Efficient way to analyze large amounts of data?

Efficient way to analyze large amounts of data? - c#

I need to analyze tens of thousands of lines of data. The data is imported from a text file. Each line of data has eight variables. Currently, I use a class to define the data structure. As I read through the text file, I store each line object in a generic list, List.
I am wondering if I should switch to using a relational database (SQL) as I will need to analyze the data in each line of text, trying to relate it to definition terms which I also currently store in generic lists (List).
The goal is to translate a large amount of data using definitions. I want the defined data to be filterable, searchable, etc. Using a database makes more sense the more I think about it, but I would like to confirm with more experienced developers before I make the changes, yet again (I was using structs and arraylists at first).
The only drawback I can think of, is that the data does not need to be retained after it has been translated and viewed by the user. There is no need for permanent storage of data, therefore using a database might be a little overkill.

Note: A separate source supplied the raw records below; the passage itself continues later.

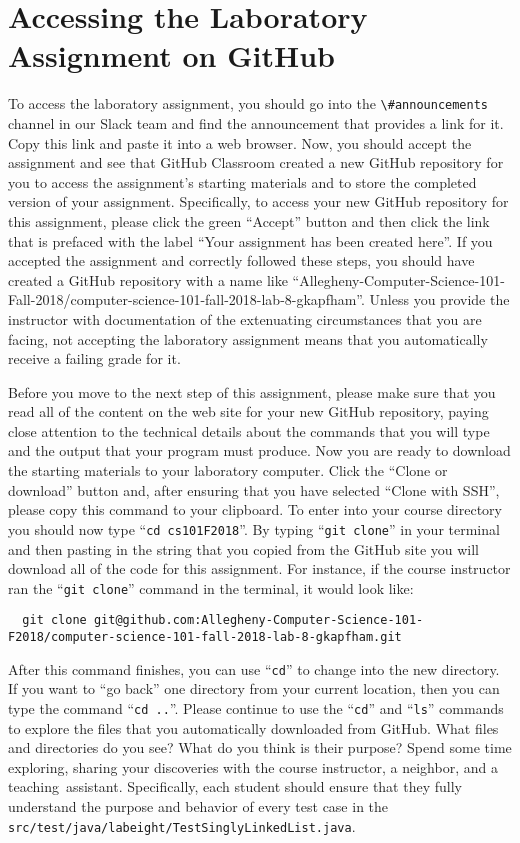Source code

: \documentclass[11pt]{article}
\newcommand{\testprogramsource}{\lstinline{src/test/java/labeight/TestSinglyLinkedList.java}}
\newcommand{\command}[1]{``\lstinline{#1}''}
\newcommand{\channel}[1]{\lstinline{#1}}
\newcommand{\step}[1]{``{#1}''}
\begin{document}
\section*{Accessing the Laboratory Assignment on GitHub}

To access the laboratory assignment, you should go into the
\channel{\#announcements} channel in our Slack team and find the announcement
that provides a link for it. Copy this link and paste it into a web browser.
Now, you should accept the assignment and see that GitHub Classroom created a
new GitHub repository for you to access the assignment's starting materials and
to store the completed version of your assignment. Specifically, to access your
new GitHub repository for this assignment, please click the green ``Accept''
button and then click the link that is prefaced with the label ``Your assignment
has been created here''. If you accepted the assignment and correctly followed
these steps, you should have created a GitHub repository with a name like
``Allegheny-Computer-Science-101-Fall-2018/computer-science-101-fall-2018-lab-8-gkapfham''.
Unless you provide the instructor with documentation of the extenuating
circumstances that you are facing, not accepting the laboratory assignment means
that you automatically receive a failing grade for it.

Before you move to the next step of this assignment, please make sure that you
read all of the content on the web site for your new GitHub repository, paying
close attention to the technical details about the commands that you will type
and the output that your program must produce. Now you are ready to download the
starting materials to your laboratory computer. Click the ``Clone or download''
button and, after ensuring that you have selected ``Clone with SSH'', please
copy this command to your clipboard. To enter into your course directory you
should now type \command{cd cs101F2018}. By typing \command{git clone} in your
terminal and then pasting in the string that you copied from the GitHub site you
will download all of the code for this assignment. For instance, if the course
instructor ran the \command{git clone} command in the terminal, it would look
like:

\begin{lstlisting}
  git clone git@github.com:Allegheny-Computer-Science-101-F2018/computer-science-101-fall-2018-lab-8-gkapfham.git
\end{lstlisting}

After this command finishes, you can use \command{cd} to change into the new
directory. If you want to \step{go back} one directory from your current
location, then you can type the command \command{cd ..}. Please continue to use
the \command{cd} and \command{ls} commands to explore the files that you
automatically downloaded from GitHub. What files and directories do you see?
What do you think is their purpose? Spend some time exploring, sharing your
discoveries with the course instructor, a neighbor, and a \mbox{teaching
assistant}. Specifically, each student should ensure that they fully understand
the purpose and behavior of every test case in the \testprogramsource{}.
\end{document}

It is not absolutely necessary to go a database. It depends on the actual size of the data and the process you need to do. If you are loading the data into a List with a custom class, why not use Linq to do your querying and filtering? Something like:
var query = from foo in List<Foo>
where foo.Prop = criteriaVar
select foo;
The real question is whether the data is so large that it cannot be loaded up into memory confortably. If that is the case, then yes, a database would be much simpler.

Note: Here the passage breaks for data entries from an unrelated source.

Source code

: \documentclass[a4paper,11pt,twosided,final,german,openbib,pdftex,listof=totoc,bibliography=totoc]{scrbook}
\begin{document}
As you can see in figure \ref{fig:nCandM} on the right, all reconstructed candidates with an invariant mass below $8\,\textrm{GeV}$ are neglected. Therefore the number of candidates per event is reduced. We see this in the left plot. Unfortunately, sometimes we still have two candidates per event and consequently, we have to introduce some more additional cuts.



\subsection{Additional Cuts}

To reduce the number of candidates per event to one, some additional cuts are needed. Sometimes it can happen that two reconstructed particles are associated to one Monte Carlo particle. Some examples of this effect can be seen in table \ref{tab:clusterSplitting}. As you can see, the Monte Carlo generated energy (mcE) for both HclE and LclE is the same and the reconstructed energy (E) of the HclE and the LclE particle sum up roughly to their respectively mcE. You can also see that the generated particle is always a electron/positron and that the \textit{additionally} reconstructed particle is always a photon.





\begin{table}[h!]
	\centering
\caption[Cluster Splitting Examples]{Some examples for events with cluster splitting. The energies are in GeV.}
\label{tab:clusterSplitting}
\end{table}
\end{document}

This is not a large amount of data. I don't see any reason to involve a database in your analysis.
There IS a query language built into C# -- LINQ. The original poster currently uses a list of objects, so there is really nothing left to do. It seems to me that a database in this situation would add far more heat than light.

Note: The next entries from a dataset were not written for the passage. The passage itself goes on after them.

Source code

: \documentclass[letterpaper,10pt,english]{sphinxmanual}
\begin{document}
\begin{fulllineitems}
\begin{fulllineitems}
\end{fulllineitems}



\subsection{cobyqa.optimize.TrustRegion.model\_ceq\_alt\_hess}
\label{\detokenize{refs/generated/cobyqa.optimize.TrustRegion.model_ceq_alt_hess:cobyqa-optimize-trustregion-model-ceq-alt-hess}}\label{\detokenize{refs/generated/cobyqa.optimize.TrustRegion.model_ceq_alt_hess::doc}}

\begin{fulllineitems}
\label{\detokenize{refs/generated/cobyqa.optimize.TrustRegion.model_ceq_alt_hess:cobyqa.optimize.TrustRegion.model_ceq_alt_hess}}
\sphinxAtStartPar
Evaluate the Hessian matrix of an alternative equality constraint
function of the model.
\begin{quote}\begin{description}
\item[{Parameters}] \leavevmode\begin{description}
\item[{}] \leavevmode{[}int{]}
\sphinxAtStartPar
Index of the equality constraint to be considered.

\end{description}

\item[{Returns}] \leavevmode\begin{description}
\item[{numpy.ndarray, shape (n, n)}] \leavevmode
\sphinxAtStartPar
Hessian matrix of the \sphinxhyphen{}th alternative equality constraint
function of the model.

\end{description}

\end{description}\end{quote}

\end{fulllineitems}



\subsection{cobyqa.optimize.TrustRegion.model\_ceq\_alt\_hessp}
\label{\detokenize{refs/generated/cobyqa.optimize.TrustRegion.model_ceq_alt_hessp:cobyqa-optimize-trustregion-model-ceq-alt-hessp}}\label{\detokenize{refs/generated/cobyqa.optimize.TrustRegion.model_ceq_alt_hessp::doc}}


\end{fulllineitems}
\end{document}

It sounds like what you want is a database. Sqlite supports in-memory databases (use ":memory:" as the filename). I suspect others may have an in-memory mode as well.

I was facing the same problem that you faced now while I was working on my previous company.The thing is I was looking a concrete and good solution for a lot of bar code generated files.The bar code generates a text file with thousands of records with in a single file.Manipulating and presenting the data was so difficult for me at first.Based on the records what I programmed was, I create a class that read the file and loads the data to the data table and able to save it in database. The database what I used was SQL server 2005.Then I able to manage the saved data easily and present it which way I like it.The main point is read the data from the file and save to it to the data base.If you do so you will have a lot of options to manipulate and present as the way you like it.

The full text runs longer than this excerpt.